In Interviews geben Finanzpolitiker dieses Generalversagen des Staates immer mal wieder zu. Wobei man das üblicherweise dann den Vorgängerregierungen anlastet. Es stimmt, wenn Lindner sagt: “Diese Haushaltslücke muss erwirtschaftet werden durch Verzicht.“ Und er klagt zurecht: „Die gut zehn Jahre mit Null- und Negativzins wurden leider nicht genutzt. Im Gegenteil, CDU, CSU und SPD haben die temporäre Zinsersparnis genutzt, um neue Sozialleistungen und Subventionen zu beschließen.“ Aber er selbst hat, sobald er sein Ministerium übernahm, auch fleißig mitgeholfen beim Aufnehmen neuer Schulden mit neuen Vernebelungstaktiken. Auch zwischen Finanzpolitiker-Worten und Finanzpolitiker-Taten besteht seit Jahrzehnten ein strukturelles Defizit.
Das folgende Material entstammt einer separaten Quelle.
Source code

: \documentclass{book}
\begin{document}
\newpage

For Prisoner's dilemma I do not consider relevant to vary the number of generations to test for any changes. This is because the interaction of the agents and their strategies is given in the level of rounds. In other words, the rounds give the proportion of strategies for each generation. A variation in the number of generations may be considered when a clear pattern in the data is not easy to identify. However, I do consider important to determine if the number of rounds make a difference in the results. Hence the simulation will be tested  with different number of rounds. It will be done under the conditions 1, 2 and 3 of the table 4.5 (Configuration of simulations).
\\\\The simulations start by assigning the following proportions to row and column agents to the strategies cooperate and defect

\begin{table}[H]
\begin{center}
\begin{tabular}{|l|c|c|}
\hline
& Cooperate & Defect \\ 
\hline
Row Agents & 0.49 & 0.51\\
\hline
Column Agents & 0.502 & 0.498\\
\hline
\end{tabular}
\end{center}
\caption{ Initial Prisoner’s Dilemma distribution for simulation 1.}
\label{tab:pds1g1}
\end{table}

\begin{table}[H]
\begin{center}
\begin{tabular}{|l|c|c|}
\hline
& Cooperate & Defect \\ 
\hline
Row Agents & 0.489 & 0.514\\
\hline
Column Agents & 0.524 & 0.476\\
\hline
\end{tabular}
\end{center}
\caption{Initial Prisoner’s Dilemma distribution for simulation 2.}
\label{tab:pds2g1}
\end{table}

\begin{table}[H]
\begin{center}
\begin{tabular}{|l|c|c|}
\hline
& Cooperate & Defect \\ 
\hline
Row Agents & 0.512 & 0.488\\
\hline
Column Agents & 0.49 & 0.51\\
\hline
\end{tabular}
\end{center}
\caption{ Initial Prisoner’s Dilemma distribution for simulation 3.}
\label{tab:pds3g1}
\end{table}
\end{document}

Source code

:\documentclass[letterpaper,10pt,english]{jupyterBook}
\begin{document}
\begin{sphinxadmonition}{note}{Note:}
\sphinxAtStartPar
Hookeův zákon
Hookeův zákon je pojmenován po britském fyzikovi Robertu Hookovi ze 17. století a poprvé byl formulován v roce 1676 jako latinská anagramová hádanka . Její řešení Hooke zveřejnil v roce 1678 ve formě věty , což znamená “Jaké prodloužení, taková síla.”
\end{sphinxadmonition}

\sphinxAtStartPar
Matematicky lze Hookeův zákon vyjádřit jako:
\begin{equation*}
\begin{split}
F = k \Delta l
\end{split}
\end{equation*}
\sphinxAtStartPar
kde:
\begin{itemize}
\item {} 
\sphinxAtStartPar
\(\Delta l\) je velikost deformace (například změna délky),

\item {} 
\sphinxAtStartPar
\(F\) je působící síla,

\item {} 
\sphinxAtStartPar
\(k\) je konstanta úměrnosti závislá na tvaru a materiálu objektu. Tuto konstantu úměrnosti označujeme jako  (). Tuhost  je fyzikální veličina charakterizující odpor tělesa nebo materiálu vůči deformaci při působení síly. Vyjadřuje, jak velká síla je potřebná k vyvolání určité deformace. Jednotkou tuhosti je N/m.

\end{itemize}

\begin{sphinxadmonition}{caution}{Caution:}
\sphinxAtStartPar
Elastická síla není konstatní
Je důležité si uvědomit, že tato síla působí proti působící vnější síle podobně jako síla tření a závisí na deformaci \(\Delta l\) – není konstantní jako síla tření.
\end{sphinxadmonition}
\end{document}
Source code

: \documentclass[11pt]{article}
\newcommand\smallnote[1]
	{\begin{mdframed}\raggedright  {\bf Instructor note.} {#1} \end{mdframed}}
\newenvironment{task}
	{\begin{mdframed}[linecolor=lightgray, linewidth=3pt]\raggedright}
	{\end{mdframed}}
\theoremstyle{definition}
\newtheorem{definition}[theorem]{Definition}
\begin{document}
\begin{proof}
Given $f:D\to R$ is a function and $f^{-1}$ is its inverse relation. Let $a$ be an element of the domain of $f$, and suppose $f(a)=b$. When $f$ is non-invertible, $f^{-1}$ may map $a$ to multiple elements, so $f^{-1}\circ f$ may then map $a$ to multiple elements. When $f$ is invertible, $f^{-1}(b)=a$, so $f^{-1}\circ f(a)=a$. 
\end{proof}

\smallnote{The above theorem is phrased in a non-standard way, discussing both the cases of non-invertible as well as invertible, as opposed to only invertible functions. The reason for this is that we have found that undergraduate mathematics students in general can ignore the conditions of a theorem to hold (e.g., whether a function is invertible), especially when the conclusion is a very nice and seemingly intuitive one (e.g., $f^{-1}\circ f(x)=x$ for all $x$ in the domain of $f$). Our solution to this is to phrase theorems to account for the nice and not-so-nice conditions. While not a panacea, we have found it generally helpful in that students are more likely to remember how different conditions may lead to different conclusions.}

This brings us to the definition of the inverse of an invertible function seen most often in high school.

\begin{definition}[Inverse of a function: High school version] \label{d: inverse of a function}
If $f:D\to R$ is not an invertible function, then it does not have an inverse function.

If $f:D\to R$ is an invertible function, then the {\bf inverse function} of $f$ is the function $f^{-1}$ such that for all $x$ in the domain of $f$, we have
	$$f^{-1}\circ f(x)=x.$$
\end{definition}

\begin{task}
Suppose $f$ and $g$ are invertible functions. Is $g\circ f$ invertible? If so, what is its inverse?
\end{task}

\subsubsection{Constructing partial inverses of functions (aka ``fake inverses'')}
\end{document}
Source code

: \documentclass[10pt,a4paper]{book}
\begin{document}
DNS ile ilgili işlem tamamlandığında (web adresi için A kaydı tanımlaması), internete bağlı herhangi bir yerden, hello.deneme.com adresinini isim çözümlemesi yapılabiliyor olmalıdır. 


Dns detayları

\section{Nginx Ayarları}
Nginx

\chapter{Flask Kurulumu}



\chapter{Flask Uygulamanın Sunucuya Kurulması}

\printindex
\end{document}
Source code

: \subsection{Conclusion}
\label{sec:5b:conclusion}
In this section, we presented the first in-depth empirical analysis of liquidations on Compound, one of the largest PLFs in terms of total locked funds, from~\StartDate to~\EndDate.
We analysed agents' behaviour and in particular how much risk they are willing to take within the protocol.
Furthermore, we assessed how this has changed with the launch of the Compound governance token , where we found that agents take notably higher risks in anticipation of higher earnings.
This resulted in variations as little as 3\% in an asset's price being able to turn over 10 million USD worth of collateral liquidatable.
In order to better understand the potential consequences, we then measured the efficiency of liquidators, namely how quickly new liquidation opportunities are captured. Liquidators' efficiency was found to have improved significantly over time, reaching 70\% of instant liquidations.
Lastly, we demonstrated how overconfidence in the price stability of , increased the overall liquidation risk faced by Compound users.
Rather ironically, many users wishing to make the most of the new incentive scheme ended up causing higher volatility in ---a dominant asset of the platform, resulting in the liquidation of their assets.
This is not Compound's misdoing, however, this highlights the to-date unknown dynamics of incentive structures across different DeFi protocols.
Migrationsgipfel als Sparsignal?

Das Ergebnis des Migrationsgipfels könnte aus finanzpolitischer Perspektive insofern durchaus positiv gewertet werden. Dass die Bundesregierung nur eine einzige Milliarde zusätzlich für die Versorgung der Armutszuwanderer an die Länder geben will, kann Lindner, der am Migrationsgipfel nicht teilnahm, insofern als Erfolg verbuchen. Wenn die gesamte Migrationspolitik nicht so hoffnungslos von moralisierend-wirklichkeitsverleugnenden Lebenslügen verheert wäre, könnte man fast feststellen, dass endlich die Erkenntnis reift, dass die Ausgaben für die Armutsmigration – die so gründlich auf alle möglichen Etats auf allen Staatsebenen in mehreren Ressorts verteilt sind, dass sie wohl niemand eindeutig beziffern kann (und will) – endlich gedeckelt werden müssen.

Zwischen den Zeilen der offiziellen Stellungnahmen ist das Signal unübersehbar: Die Länder und Kommunen müssen sich so organisieren, dass die „Schutzsuchenden“ (sie so und nicht Versorgungssuchende zu nennen, gehört zu den erwähnten Lebenslügen deutscher Migrationspolitik) mit weniger auskommen müssen. Allerdings müssten dann auch endlich die bundesgesetzlichen Grundlagen geschaffen werden, um diese Versorgungsleistungen auf ein Maß zurückführen zu können, das Deutschland im Vergleich zu seinen EU-Nachbarn weniger anziehend machen würde. 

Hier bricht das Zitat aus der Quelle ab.